TEST 3: SENTENCE ANALYZER
So… this is was probably the saddest test I have seen. Seeing as I had nothing to work with… I went back to Medium to see if I could gain some sort of new insights into ml5… I stumbled upon this article about an ITP student’s project and thought I could go about my project in a similar way. He also references Word2Vec… but then explains that there is this other TensorFlow model that works for paragraphs and sentences! That’s exactly what I need! But as you can tell from above… it didn’t work out for me… after I had finally inputted the entire script. Hindsight is 20/20, I probably should have tested the base code BEFORE I inputted and retyped the script… it’s fine you know, you live and you learn.
This is the link to the GitHub Repo which is supposed to guide you just as the link from the ml5 website to the Word2Vec example, unfortunately there seems to be an issue even in their code, even after I downloaded everything necessary to run it (supposedly).
Conclusion:
Well… sometimes Holy Grail answers are too good to be true. I still haven’t given up on this one… I think maybe with enough work and office hours I can get the issue sorted, but this is definitely a potential solution to my issue… especially considering the ITP project, I definitely think this is the right way to go.
TEST 4: SOUND CLASSIFIER
This was one of the parts of my project, meant to be sort of a last step, making it the sole interaction. This is really something I only plan on implementing if I get the rest of the project functional! But I thought since I was experimenting as much as I was, it was time to explore this other element as well.
So what did I do?
This is nice. I think however, it’s incredibly difficult to get it trained based on your voice, considering HOW MANY LINES ARE IN A SINGLE FILM… it seems rather inefficient to do this. So I was thinking… is there a better method… or a method to help me train this Sound Classifier. And… I think I found something useful.
Conclusion:
I am not a computer science student… I don’t think I have the capabilities to build something from scratch… so I have really looked into this. And, should the main functionality of my project work with the Sentence Encoder… this could work to make the interaction smoother.
Progress Report:
I know what I need to use, it’s now just a matter of learning how to use things that are beyond the scope of the class. Or at the very least, beyond my current capabilities. This is a good start and I hope to have a better actually working project for the final. For now the experimentation has led to a clearer path.
Social Impact + Further Development:
In the case of this project, I see it developing into a sort of piece that serves as a social commentary on what we remember, what we really enjoy about media.

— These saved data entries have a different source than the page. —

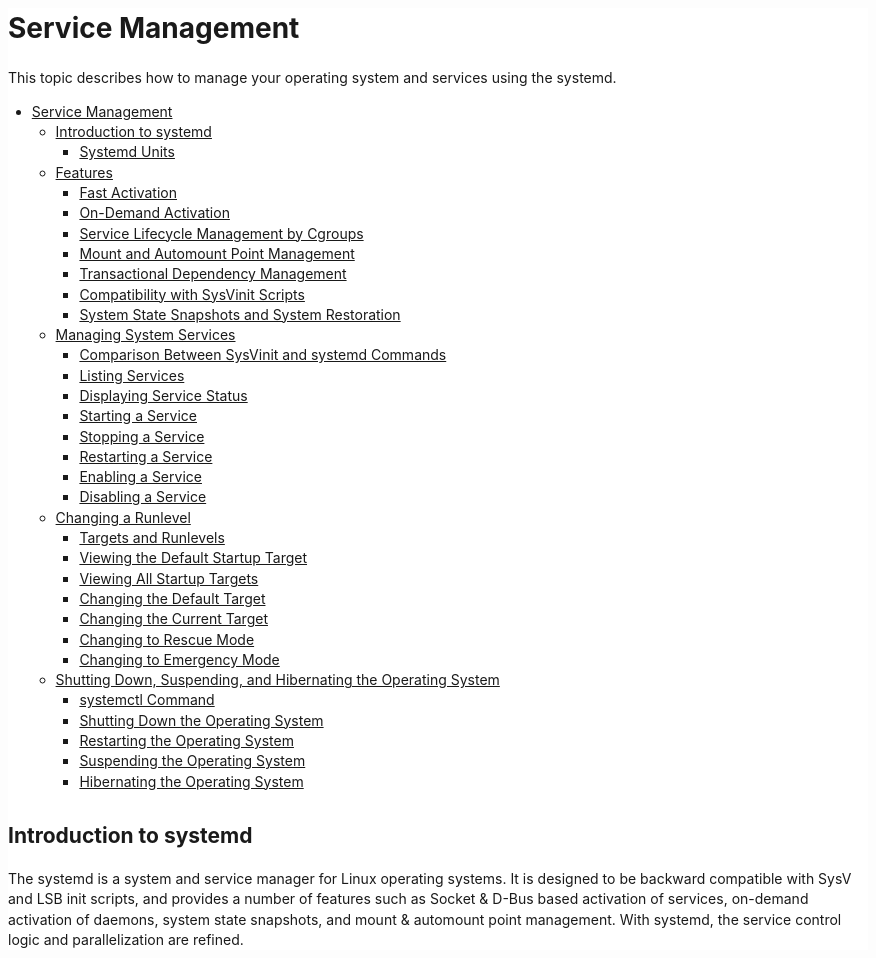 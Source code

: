 # Service Management

This topic describes how to manage your operating system and services using the systemd.


- [Service Management](#service-management)
    - [Introduction to systemd](#introduction-to-systemd)
        - [Systemd Units](#systemd-units)
    - [Features](#features)
        - [Fast Activation](#fast-activation)
        - [On-Demand Activation](#on-demand-activation)
        - [Service Lifecycle Management by Cgroups](#service-lifecycle-management-by-cgroups)
        - [Mount and Automount Point Management](#mount-and-automount-point-management)
        - [Transactional Dependency Management](#transactional-dependency-management)
        - [Compatibility with SysVinit Scripts](#compatibility-with-sysvinit-scripts)
        - [System State Snapshots and System Restoration](#system-state-snapshots-and-system-restoration)
    - [Managing System Services](#managing-system-services)
        - [Comparison Between SysVinit and systemd Commands](#comparison-between-sysvinit-and-systemd-commands)
        - [Listing Services](#listing-services)
        - [Displaying Service Status](#displaying-service-status)
        - [Starting a Service](#starting-a-service)
        - [Stopping a Service](#stopping-a-service)
        - [Restarting a Service](#restarting-a-service)
        - [Enabling a Service](#enabling-a-service)
        - [Disabling a Service](#disabling-a-service)
    - [Changing a Runlevel](#changing-a-runlevel)
        - [Targets and Runlevels](#targets-and-runlevels)
        - [Viewing the Default Startup Target](#viewing-the-default-startup-target)
        - [Viewing All Startup Targets](#viewing-all-startup-targets)
        - [Changing the Default Target](#changing-the-default-target)
        - [Changing the Current Target](#changing-the-current-target)
        - [Changing to Rescue Mode](#changing-to-rescue-mode)
        - [Changing to Emergency Mode](#changing-to-emergency-mode)
    - [Shutting Down, Suspending, and Hibernating the Operating System](#shutting-down-suspending-and-hibernating-the-operating-system)
        - [systemctl Command](#systemctl-command)
        - [Shutting Down the Operating System](#shutting-down-the-operating-system)
        - [Restarting the Operating System](#restarting-the-operating-system)
        - [Suspending the Operating System](#suspending-the-operating-system)
        - [Hibernating the Operating System](#hibernating-the-operating-system)



## Introduction to systemd

The systemd is a system and service manager for Linux operating systems. It is designed to be backward compatible with SysV and LSB init scripts, and provides a number of features such as Socket & D-Bus based activation of services, on-demand activation of daemons, system state snapshots, and mount & automount point management. With systemd, the service control logic and parallelization are refined.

I think there are so many different ways in which we consume media. We, as consumers all understand and really value different elements, characters, etc out of movies. There is something to be said about our favorite characters and lines, and why we remember them. Is your favorite character your favorite because it reminds you of someone you care about? Do you hate another character and not like their quotes because they play up on stereotypes you don’t believe in?
There is much to be said about who we like and why we like them. For the sake of my midterm, I think it’s best to say this project needs to go. I think in terms of developing on this social impact piece further, I want to maybe look at the psychological aspect of advertising. Are good movies foreshadowed by certain colorings and text? Is there basically an algorithm or recipe to pick out a good movie versus a mad movie? Are we as consumers based against low budget or movies created/acted in by minority actors?
I see that as the direction in which I can make this “Fun” gif generator a more serious work.